LTA, nothing wrong with Costco glasses. Brand name frames (like Mont Blanc, etc.) and the lenses are Essilor. The only downside IMHO, is somewhat limited selection.


----------



## ian (Jun 18, 2016)

Our experience the first time we purchased prescription eye wear at Costco was interesting. DW picked out the frame she liked. Total price came to $325. or so. Service was excellent. When she said yes the gentleman serving her said...... "you know, if you had purchased this prescription lens and frame from my store six months ago I would have charged you $575- $600"

It turns out that he was a retired optician who had sold his store six months previous. He was working part time at Costco Optical.. We asked him about the quality. His comment...quality name brand frames, lens as good as anything that you would buy in a good optical store. He said it was where he would be buying his next pair of prescription lens.

The selection of frames can be limited because of how they buy. More than once we have looked at frames and did not see what either of us wanted. Waited a month or so and voila, new stock with exactly what we wanted. We also found that the stock of name brand or designer frames can vary between Costco locations. Plus...excellent customer service in our experience.


----------



## sags (May 15, 2010)

Ontario health care for seniors is a really basic plan. It doesn't cover a lot of things such as only providing "ward" hospital rooms.

We have private health care plan benefits, and it pays for most things that Ontario doesn't. It also pays the annual deductible to OHIP every year.

I used to wear glasses my whole life.....struggling to play hockey and baseball with them, and then I got old and started to develop cataracts.

Had cataract surgery and have perfect vision now. It is remarkable what they can do. Wish it was available growing up though.

Someone remarked about the GOP convention that American dentistry is really awesome. All those pearly white Hollywood smiles..........LOL.


----------



## Tayls77 (Dec 10, 2019)

We went through this when I retired last year. My plan wasn't convertible so for the first time in my life we were going to be without benefits. I retired early (56) so we have quite awhile until the provincial plan kicks in.

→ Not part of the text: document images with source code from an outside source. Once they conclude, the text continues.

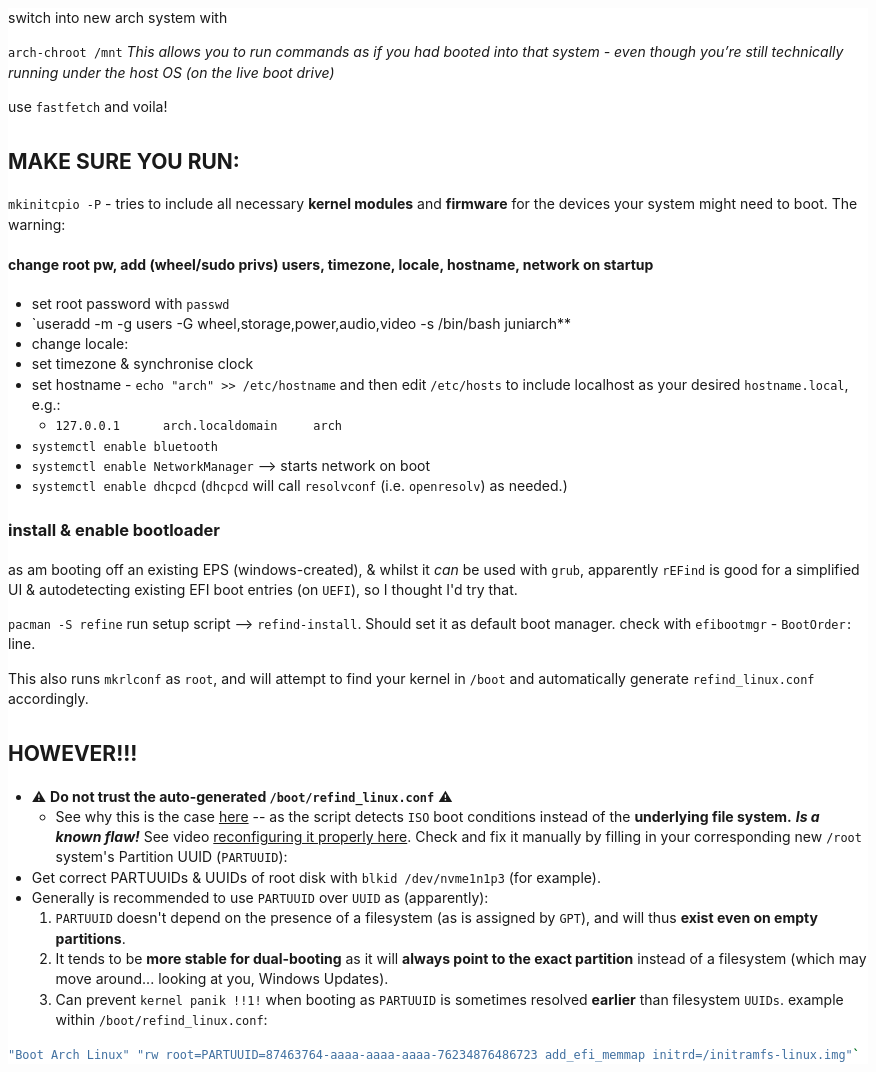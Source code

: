 switch into new arch system with

`arch-chroot /mnt`
*This allows you to run commands as if you had booted into that system - even though you’re still technically running under the host OS (on the live boot drive)*

use `fastfetch` and voila!

## MAKE SURE YOU RUN:
 `mkinitcpio -P` - tries to include all necessary **kernel modules** and **firmware** for the devices your system might need to boot. The warning:

#### change root pw, add (wheel/sudo privs) users, timezone, locale, hostname, network on startup
- set root password with `passwd`
- `useradd -m -g users -G wheel,storage,power,audio,video -s /bin/bash juniarch**
- change locale:
- set timezone & synchronise clock
- set hostname - `echo "arch" >> /etc/hostname` and then edit `/etc/hosts` to include localhost as your desired `hostname.local`, e.g.:
	- `127.0.0.1      arch.localdomain     arch`
- `systemctl enable bluetooth` 
- `systemctl enable NetworkManager` --> starts network on boot
- `systemctl enable dhcpcd` (`dhcpcd` will call `resolvconf` (i.e. `openresolv`) as needed.)

### install & enable bootloader
as am booting off an existing EPS (windows-created), & whilst it *can* be used with `grub`, apparently `rEFind` is good for a simplified UI & autodetecting existing EFI boot entries (on `UEFI`), so I thought I'd try that.

`pacman -S refine`
run setup script --> `refind-install`. Should set it as default boot manager. check with `efibootmgr` - `BootOrder:` line.

This also runs `mkrlconf` as `root`, and will attempt to find your kernel in `/boot` and automatically generate `refind_linux.conf` accordingly.

## HOWEVER!!!
- ⚠ **Do not trust the auto-generated `/boot/refind_linux.conf`** ⚠
	- See why this is the case [here](https://www.reddit.com/r/archlinux/comments/1bwbb6p/refind_not_configuring_root_partition_right/) -- as the script detects `ISO` boot conditions instead of the **underlying file system.** ***Is a known flaw!***
	  See video [reconfiguring it properly here](https://www.youtube.com/watch?v=KW1jbeLdzB8 ).
Check and fix it manually by filling in your corresponding new `/root` system's Partition UUID (`PARTUUID`):
- Get correct PARTUUIDs & UUIDs of root disk with `blkid /dev/nvme1n1p3` (for example).
- Generally is recommended to use `PARTUUID` over `UUID` as (apparently):
	1. `PARTUUID` doesn't depend on the presence of a filesystem (as is assigned by `GPT`), and will thus **exist even on empty partitions**.
	2. It tends to be **more stable for dual-booting** as it will **always point to the exact partition** instead of a filesystem (which may move around... looking at you, Windows Updates).
	3. Can prevent `kernel panik !!1!` when booting as `PARTUUID` is sometimes resolved **earlier** than filesystem `UUIDs`.
    example within `/boot/refind_linux.conf`:
``` bash
"Boot Arch Linux" "rw root=PARTUUID=87463764-aaaa-aaaa-aaaa-76234876486723 add_efi_memmap initrd=/initramfs-linux.img"`
```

We looked at several plans but in the end we are self funding as none of the plans provided any real benefits for the cost. Ontario covers anything catastrophic, so prescriptions, dental etc are costing us a couple of grand a year.


----------



## kcowan (Jul 1, 2010)

Yes we got a Coporate Sun Life drug coverage and has saved us plenty. Dental is mostly on our dime.

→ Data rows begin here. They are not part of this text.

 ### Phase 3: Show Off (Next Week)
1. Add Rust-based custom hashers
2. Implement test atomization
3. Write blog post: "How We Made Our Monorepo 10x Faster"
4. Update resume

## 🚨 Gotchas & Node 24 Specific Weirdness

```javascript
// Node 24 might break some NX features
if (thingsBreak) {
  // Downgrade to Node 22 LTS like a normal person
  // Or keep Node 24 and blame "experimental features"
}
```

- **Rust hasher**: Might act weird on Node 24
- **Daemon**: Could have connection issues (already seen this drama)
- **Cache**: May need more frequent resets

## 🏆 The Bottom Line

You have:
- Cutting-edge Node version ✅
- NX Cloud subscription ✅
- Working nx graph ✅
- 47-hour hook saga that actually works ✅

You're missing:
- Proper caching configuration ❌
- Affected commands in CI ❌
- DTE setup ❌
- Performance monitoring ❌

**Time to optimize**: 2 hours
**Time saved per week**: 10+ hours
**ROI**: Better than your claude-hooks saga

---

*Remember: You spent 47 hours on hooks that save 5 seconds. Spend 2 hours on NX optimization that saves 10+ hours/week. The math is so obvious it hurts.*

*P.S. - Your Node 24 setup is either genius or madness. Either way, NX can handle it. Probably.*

In Mexico, we take 6 months of drugs and do everything else ourselves.


----------



## ian (Jun 18, 2016)

The absolute best feature of my pension health coverage so far has been out of country medical. It covers us up to $5M. No medical, no pre existing exceptions. It covers us for up to 60 days outside our home province. As many times in the year as long as it is 60 days. We use it twice a year for the full 60 days each time plus the occasional week-two weeks out of the country. One of our friends mentioned the cost of their out of country medical. I suggested he check his pension plan....sure enough the had been buying unnecessary insurance for several years. His pension plan covered four weeks out of country.

I did not realize the value of this when we retired at 58/59 with no health issues. Nine years later we do.

This past year was the first year that we claimed any medical expenses on our tax returns. Heavy hit of $23K attributable to dental implants, lens implants , and some post neurosurgery cosmetic surgery. Had I been on the company retiree extended plan I would have paid out approx $33K in premiums over 9 years. BUT...this would have covered about $5K at most of that $23K.


----------